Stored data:
▬▬▬

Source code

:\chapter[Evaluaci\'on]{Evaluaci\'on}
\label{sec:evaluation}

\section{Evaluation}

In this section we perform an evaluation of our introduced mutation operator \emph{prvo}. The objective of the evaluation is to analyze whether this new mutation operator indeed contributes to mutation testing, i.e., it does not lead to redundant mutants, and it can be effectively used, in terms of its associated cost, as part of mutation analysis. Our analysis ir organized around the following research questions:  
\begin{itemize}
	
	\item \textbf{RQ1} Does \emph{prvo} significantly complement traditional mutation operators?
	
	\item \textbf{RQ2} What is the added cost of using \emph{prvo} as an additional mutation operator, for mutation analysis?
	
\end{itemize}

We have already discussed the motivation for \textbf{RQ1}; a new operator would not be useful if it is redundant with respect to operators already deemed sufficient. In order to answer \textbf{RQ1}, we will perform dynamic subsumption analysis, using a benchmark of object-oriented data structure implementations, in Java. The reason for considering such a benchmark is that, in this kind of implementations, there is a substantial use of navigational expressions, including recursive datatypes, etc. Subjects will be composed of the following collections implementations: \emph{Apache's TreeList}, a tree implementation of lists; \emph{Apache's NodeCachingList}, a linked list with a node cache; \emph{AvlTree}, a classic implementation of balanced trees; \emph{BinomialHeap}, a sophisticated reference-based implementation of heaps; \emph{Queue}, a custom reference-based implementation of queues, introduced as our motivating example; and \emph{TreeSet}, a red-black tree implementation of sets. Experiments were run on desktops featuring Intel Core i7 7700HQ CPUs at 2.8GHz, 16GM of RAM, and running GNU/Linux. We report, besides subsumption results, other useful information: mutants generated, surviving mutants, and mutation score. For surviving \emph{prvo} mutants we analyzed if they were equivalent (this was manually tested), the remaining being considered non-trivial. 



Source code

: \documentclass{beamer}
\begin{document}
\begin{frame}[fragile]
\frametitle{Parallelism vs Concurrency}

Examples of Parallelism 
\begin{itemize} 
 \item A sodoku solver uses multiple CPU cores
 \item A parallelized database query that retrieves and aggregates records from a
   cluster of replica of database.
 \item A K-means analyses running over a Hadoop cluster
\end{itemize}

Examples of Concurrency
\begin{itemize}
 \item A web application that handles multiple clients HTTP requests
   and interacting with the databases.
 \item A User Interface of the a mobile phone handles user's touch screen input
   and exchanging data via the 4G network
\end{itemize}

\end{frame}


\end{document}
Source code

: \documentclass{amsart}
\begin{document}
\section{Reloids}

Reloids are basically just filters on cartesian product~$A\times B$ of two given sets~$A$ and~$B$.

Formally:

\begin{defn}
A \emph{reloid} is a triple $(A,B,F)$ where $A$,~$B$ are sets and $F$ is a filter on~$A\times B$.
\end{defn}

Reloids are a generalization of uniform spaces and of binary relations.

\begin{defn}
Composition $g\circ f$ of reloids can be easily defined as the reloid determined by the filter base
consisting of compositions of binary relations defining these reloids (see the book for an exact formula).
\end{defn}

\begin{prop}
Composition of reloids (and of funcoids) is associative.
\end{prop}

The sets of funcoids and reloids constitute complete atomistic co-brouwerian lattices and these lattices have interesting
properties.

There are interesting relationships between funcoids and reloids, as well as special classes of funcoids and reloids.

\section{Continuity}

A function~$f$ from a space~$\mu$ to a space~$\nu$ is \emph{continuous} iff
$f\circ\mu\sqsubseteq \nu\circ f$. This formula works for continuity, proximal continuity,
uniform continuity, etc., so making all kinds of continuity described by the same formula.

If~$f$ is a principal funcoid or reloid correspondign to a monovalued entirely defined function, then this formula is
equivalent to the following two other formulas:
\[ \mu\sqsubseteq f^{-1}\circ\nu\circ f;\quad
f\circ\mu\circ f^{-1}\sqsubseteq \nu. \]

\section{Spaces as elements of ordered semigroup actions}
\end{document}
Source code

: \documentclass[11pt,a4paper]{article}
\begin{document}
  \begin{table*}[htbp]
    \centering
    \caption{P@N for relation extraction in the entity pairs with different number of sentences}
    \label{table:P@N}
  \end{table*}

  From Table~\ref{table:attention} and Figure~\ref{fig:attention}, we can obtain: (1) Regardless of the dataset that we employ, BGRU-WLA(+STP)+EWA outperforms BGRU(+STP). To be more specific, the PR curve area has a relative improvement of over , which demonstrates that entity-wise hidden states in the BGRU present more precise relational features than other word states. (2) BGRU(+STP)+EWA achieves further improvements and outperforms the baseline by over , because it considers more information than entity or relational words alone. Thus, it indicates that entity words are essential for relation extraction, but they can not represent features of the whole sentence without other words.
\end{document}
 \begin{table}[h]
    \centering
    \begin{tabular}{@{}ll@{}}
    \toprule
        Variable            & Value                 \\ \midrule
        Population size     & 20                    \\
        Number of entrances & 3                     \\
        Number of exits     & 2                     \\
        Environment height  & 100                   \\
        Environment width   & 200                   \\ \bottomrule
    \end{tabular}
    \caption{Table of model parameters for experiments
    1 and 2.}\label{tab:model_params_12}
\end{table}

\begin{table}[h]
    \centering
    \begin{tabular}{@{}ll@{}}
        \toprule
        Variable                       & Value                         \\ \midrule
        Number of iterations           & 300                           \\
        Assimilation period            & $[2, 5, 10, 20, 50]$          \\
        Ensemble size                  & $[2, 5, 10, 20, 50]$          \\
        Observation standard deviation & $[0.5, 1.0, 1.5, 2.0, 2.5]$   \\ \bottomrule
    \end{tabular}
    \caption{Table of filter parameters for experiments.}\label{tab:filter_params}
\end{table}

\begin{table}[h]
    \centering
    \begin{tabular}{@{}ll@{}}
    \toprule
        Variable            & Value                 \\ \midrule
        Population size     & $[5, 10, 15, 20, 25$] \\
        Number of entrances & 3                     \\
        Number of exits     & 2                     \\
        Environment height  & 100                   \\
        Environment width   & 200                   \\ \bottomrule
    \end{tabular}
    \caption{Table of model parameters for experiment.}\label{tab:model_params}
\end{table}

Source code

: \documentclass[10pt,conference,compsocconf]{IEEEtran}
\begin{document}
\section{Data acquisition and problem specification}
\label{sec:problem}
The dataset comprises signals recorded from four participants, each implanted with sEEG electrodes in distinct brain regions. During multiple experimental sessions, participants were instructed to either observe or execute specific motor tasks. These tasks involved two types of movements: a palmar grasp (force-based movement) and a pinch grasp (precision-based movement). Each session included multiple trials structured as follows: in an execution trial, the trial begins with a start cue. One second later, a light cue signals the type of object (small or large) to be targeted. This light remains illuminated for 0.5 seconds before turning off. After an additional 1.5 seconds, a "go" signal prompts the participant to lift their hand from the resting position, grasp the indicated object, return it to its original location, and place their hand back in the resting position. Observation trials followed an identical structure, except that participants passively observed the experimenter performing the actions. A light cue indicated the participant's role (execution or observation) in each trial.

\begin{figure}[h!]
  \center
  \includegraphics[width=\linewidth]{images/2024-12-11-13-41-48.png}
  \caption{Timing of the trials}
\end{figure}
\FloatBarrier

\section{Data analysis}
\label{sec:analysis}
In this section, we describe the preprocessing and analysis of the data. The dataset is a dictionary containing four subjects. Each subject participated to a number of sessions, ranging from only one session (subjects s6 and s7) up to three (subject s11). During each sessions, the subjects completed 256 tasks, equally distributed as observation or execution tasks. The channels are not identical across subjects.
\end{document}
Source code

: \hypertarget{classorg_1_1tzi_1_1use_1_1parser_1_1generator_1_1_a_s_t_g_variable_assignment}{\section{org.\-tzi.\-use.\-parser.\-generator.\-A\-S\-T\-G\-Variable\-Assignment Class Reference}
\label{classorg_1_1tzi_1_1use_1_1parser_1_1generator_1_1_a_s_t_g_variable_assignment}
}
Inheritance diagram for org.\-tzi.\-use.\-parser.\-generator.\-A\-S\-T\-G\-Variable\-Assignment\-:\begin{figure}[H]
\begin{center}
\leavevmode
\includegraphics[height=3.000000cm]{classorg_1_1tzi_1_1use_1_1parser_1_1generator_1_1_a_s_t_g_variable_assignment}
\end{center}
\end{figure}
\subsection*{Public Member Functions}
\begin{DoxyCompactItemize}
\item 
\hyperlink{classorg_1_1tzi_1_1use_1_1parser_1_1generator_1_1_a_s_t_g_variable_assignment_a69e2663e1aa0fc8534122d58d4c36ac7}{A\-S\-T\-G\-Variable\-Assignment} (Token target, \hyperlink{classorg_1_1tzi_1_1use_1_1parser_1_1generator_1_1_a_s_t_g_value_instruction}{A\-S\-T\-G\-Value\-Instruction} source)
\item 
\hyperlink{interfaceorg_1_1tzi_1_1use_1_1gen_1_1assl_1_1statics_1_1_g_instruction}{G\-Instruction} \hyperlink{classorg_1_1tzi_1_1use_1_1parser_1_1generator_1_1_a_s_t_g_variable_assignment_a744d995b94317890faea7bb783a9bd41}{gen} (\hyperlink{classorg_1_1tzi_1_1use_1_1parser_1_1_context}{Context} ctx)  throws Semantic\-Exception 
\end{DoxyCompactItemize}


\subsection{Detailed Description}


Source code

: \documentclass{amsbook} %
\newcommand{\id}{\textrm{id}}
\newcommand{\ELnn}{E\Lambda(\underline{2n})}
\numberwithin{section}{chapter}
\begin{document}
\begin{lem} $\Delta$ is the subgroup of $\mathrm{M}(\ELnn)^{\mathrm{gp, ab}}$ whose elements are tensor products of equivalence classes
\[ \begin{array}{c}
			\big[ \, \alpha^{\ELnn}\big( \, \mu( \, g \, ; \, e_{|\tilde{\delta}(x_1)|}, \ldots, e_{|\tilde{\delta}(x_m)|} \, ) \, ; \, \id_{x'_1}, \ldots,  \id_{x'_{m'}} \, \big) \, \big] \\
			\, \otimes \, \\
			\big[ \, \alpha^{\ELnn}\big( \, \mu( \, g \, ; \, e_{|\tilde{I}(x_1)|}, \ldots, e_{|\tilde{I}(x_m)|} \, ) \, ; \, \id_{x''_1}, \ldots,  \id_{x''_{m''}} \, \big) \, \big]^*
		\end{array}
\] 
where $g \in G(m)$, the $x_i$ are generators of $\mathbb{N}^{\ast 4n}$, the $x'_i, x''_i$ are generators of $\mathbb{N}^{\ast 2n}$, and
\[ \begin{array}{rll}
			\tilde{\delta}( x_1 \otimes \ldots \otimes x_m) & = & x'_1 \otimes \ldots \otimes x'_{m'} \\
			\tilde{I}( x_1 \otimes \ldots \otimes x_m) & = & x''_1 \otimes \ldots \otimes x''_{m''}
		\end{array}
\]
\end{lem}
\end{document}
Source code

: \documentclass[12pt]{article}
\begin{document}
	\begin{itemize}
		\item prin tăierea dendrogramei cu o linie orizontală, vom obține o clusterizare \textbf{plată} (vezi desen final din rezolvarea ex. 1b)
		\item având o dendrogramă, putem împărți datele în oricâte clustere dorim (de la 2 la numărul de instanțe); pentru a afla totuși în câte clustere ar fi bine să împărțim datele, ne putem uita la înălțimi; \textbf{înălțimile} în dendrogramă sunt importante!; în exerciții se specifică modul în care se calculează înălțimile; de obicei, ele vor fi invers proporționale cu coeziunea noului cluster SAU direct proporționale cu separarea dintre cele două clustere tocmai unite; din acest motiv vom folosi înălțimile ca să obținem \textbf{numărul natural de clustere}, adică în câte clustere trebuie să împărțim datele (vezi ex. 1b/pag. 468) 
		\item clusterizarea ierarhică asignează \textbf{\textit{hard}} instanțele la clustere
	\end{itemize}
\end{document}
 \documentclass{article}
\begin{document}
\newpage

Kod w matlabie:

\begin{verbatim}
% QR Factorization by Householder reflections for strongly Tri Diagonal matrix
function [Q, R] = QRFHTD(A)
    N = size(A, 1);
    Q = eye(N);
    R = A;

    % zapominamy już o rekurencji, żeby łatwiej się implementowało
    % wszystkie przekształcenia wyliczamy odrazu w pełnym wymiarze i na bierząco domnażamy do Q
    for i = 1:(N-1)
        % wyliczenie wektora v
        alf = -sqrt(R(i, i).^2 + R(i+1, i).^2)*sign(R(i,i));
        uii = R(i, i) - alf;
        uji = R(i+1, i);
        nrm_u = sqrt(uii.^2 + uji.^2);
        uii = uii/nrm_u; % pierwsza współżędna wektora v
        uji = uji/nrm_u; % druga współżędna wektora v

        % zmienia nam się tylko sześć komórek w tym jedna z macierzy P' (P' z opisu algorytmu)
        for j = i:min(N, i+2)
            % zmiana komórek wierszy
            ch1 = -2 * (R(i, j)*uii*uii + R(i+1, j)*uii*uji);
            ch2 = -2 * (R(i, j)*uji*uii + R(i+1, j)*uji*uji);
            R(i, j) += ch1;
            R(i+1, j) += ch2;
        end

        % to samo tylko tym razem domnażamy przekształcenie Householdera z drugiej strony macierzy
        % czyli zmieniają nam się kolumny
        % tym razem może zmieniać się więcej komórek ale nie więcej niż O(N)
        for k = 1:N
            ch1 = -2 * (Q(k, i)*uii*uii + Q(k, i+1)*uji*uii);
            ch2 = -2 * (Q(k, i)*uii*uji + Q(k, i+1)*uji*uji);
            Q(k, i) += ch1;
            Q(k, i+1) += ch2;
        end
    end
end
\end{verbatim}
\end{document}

▬▬▬

Across all the entries above, count each line that has the word "uniform" in it, and give only the count.

2